Some common scams to avoid during tax season


The Department of Revenue has issued a reminder to taxpayers to pay caution to scams and “phishing” schemes being used to steal money and personal financial information this tax season.

Revenue Secretary Dan Hassell said “these scams are especially common at this time of year,” continuing on to say that “criminals use high-pressure tactics and threats to pressure (people) into providing money or sensitive information.”

One common scam found this tax season is the “Final Demand For Payment” notice being mailed from the “Tax Processing Center.” This notice threatens seizure of the taxpayer’s property if the recipient fails to make immediate payment to the “State of Pennsylvania.” An 800-number may be provided as well.

Another scam making its way around is a “phishing” scam. This scam involves the use of fraudulent email messages. These messages include deceptive software or files that are designed to steal information such as passwords, usernames, or personal financial information from the recipient. The criminal may pose as a person or organization that the taxpayer trusts or recognizes such as a bank, credit card company, or tax software provider.

The Department of Revenue has also issued a list of tips to avoid the ongoing scams.

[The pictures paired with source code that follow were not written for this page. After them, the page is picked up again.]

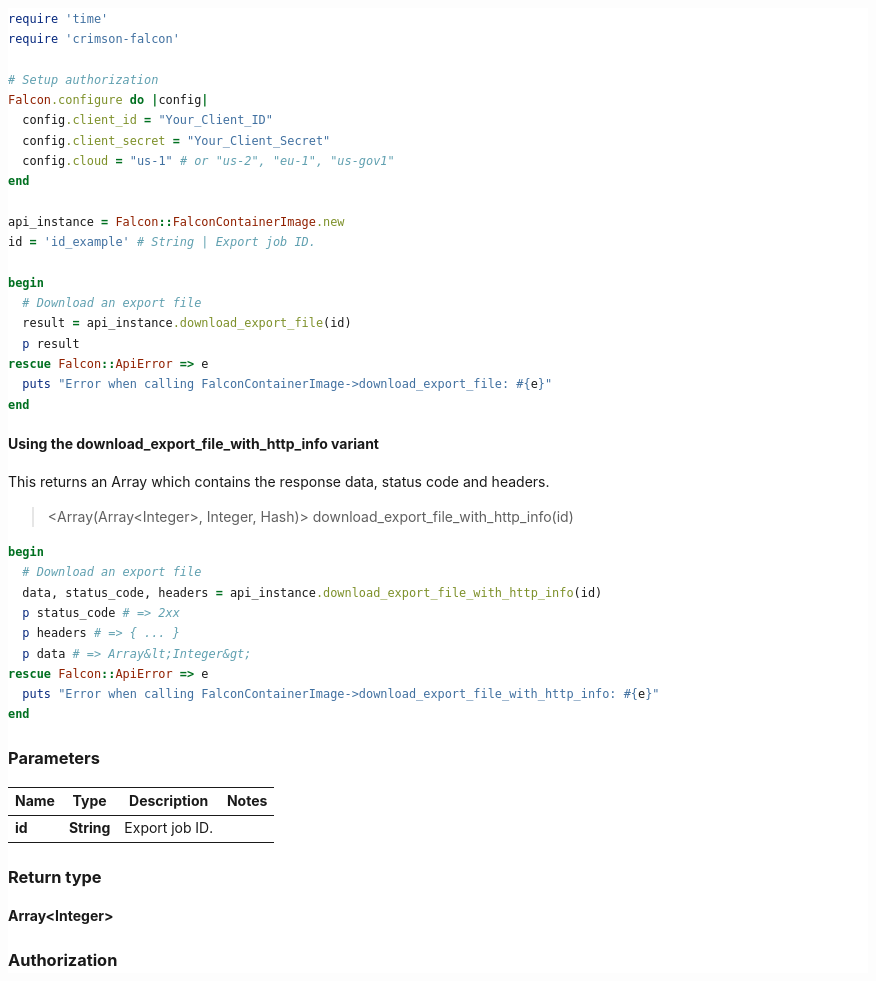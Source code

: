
 ```ruby
require 'time'
require 'crimson-falcon'

# Setup authorization
Falcon.configure do |config|
  config.client_id = "Your_Client_ID"
  config.client_secret = "Your_Client_Secret"
  config.cloud = "us-1" # or "us-2", "eu-1", "us-gov1"
end

api_instance = Falcon::FalconContainerImage.new
id = 'id_example' # String | Export job ID.

begin
  # Download an export file
  result = api_instance.download_export_file(id)
  p result
rescue Falcon::ApiError => e
  puts "Error when calling FalconContainerImage->download_export_file: #{e}"
end
```

#### Using the download_export_file_with_http_info variant

This returns an Array which contains the response data, status code and headers.

> <Array(Array&lt;Integer&gt;, Integer, Hash)> download_export_file_with_http_info(id)

```ruby
begin
  # Download an export file
  data, status_code, headers = api_instance.download_export_file_with_http_info(id)
  p status_code # => 2xx
  p headers # => { ... }
  p data # => Array&lt;Integer&gt;
rescue Falcon::ApiError => e
  puts "Error when calling FalconContainerImage->download_export_file_with_http_info: #{e}"
end
```

### Parameters

| Name | Type | Description | Notes |
| ---- | ---- | ----------- | ----- |
| **id** | **String** | Export job ID. |  |

### Return type

**Array&lt;Integer&gt;**

### Authorization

Always look for imposters. Be wary of criminals posing as a government entity or official business. Do not provide any information until you are sure you are speaking to a legitimate representative.

Make sure to examine notifications and electronic messages. Look for blatant factual errors and other inconsistencies such as fake return addresses. If you receive a notice that is unexpected and says “Final Notice,” verify the legitimacy of this notice. The Department of Revenue will always send multiple letters for liabilities owed before sending a final notice.

Always approach unusual attachments and links with caution. Scammers “phishing” may include a link or attachment to an email that is infected with spyware. This spyware can track the recipient’s keystrokes to obtain personal information used to steal money or identities.

Take caution to unusual payment methods. Make sure to avoid scenarios where you are asked to pay debt with reloadable credit cards, gift cards, or money wiring services. Legitimate agencies will never ask you to pay with such payment methods.

Finally, conduct online research. Using information that may be included in fraudulent notices such as company name, address, or telephone number, do an online search to see if a scam has been reported on this information.